If I had to capture Ex Libris in a word, it would be alive—the film is as vibrant and multicultural and varied and interesting as New York City itself. The documentary filmmaker, Frederick Wiseman, is a 1954 graduate of Yale Law School—a choice partly inspired to earn a deferment from serving in the Korean War. Wiseman has spent his career exploring the inner workings of institutions and how these organizations exist in a symbiotic relationship to their host communities.

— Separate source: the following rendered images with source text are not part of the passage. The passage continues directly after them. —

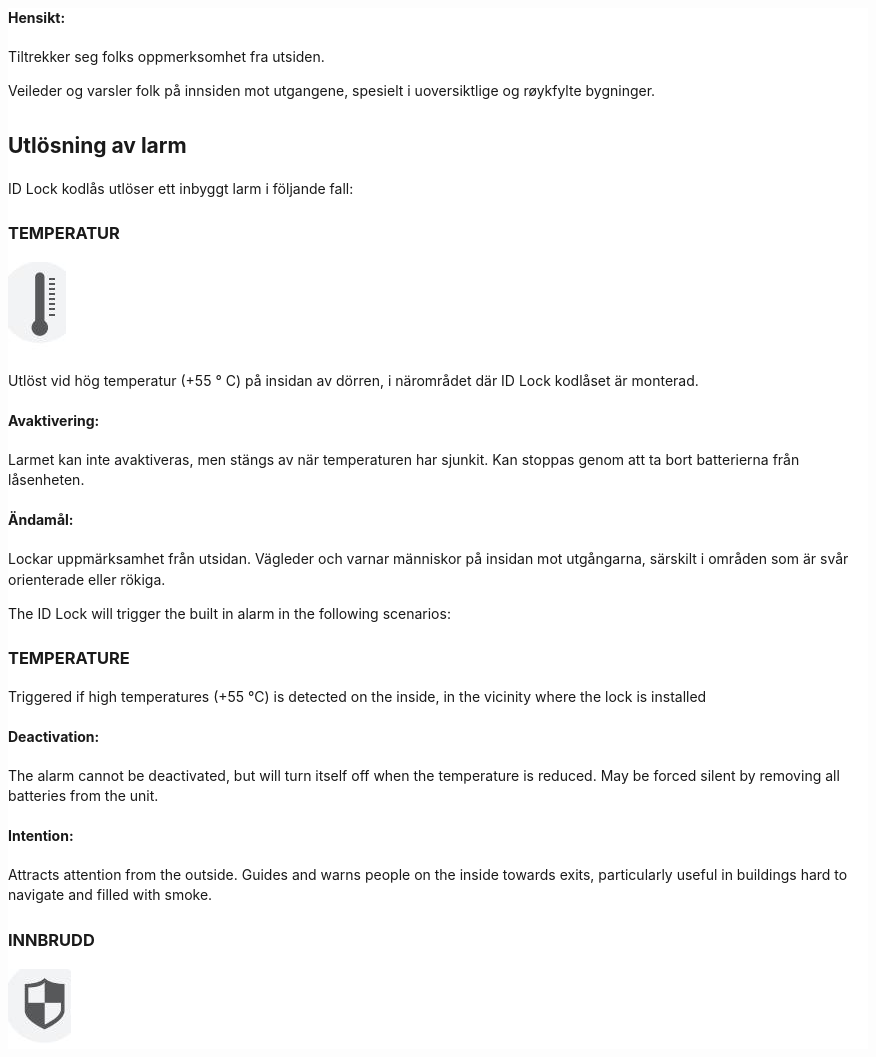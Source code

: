 #### Hensikt:

Tiltrekker seg folks oppmerksomhet fra utsiden.

Veileder og varsler folk på innsiden mot utgangene, spesielt i uoversiktlige og røykfylte bygninger.

## Utlösning av larm

ID Lock kodlås utlöser ett inbyggt larm i följande fall:

### TEMPERATUR

![](_page_36_Picture_16.jpeg)

Utlöst vid hög temperatur (+55 ° C) på insidan av dörren, i närområdet där ID Lock kodlåset är monterad.

#### Avaktivering:

Larmet kan inte avaktiveras, men stängs av när temperaturen har sjunkit. Kan stoppas genom att ta bort batterierna från låsenheten.

#### Ändamål:

Lockar uppmärksamhet från utsidan. Vägleder och varnar människor på insidan mot utgångarna, särskilt i områden som är svår orienterade eller rökiga.

The ID Lock will trigger the built in alarm in the following scenarios:

### TEMPERATURE

Triggered if high temperatures (+55 °C) is detected on the inside, in the vicinity where the lock is installed

#### Deactivation:

The alarm cannot be deactivated, but will turn itself off when the temperature is reduced. May be forced silent by removing all batteries from the unit.

#### Intention:

Attracts attention from the outside. Guides and warns people on the inside towards exits, particularly useful in buildings hard to navigate and filled with smoke.

### INNBRUDD

![](_page_36_Picture_31.jpeg)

Wiseman states that the library is “probably the most democratic institution that exists because everybody’s welcome.” You can certainly see that in action in this film. Some sequences display assembly lines of books, films, and music being processed to show us BookOps in action—the centralized intake nerve system where all acquisitions take place and materials enter the system in Long Island City. One example of an outer limb of the apparatus can be seen in the picture collection founded in 1915 that is the world’s largest circulating free picture file used by nearly every historical working artist in the city.
The movie inspires one to become more involved with one’s community. The library is shown in all of the myriad ways it engages and provides services to wherever people are when they enter the institution. It also inspires lifelong learning with popular programs such as Books at Noon, robust job fairs that take place at a Bronx library branch, and Live at the NYPL with Paul Holdengraber, whose enduring goal is offering interviews “to make the lions roar, to make a heavy institution dance, and when successful to make it levitate.”
One memorable scene for me takes place at Macomb’s Bridge Library branch in the Bronx. One visitor shared his background and stated that as a young man he could not afford to attend film school. Instead he learned typing at his local library branch and he also studied filmmaking from books found in the collection. The library was his ersatz film school. This gentleman’s story echoes the sentiment that the library is “the poor man’s university.”
A consistent theme of the movie is “Where Do We Go From Here?” NYPL President Tony Marx talks about how local libraries are no longer passive repositories of books, but instead have evolved to become engaging community education centers. Ex Libris is fascinating to watch and shows multifaceted aspects of the library and its caring staff in action. I encourage you to check it out so that it might inspire you to bring your best self to all of your interactions with your library patrons and the community.
Note: The Ex Libris DVD will be available for sale in March 2018.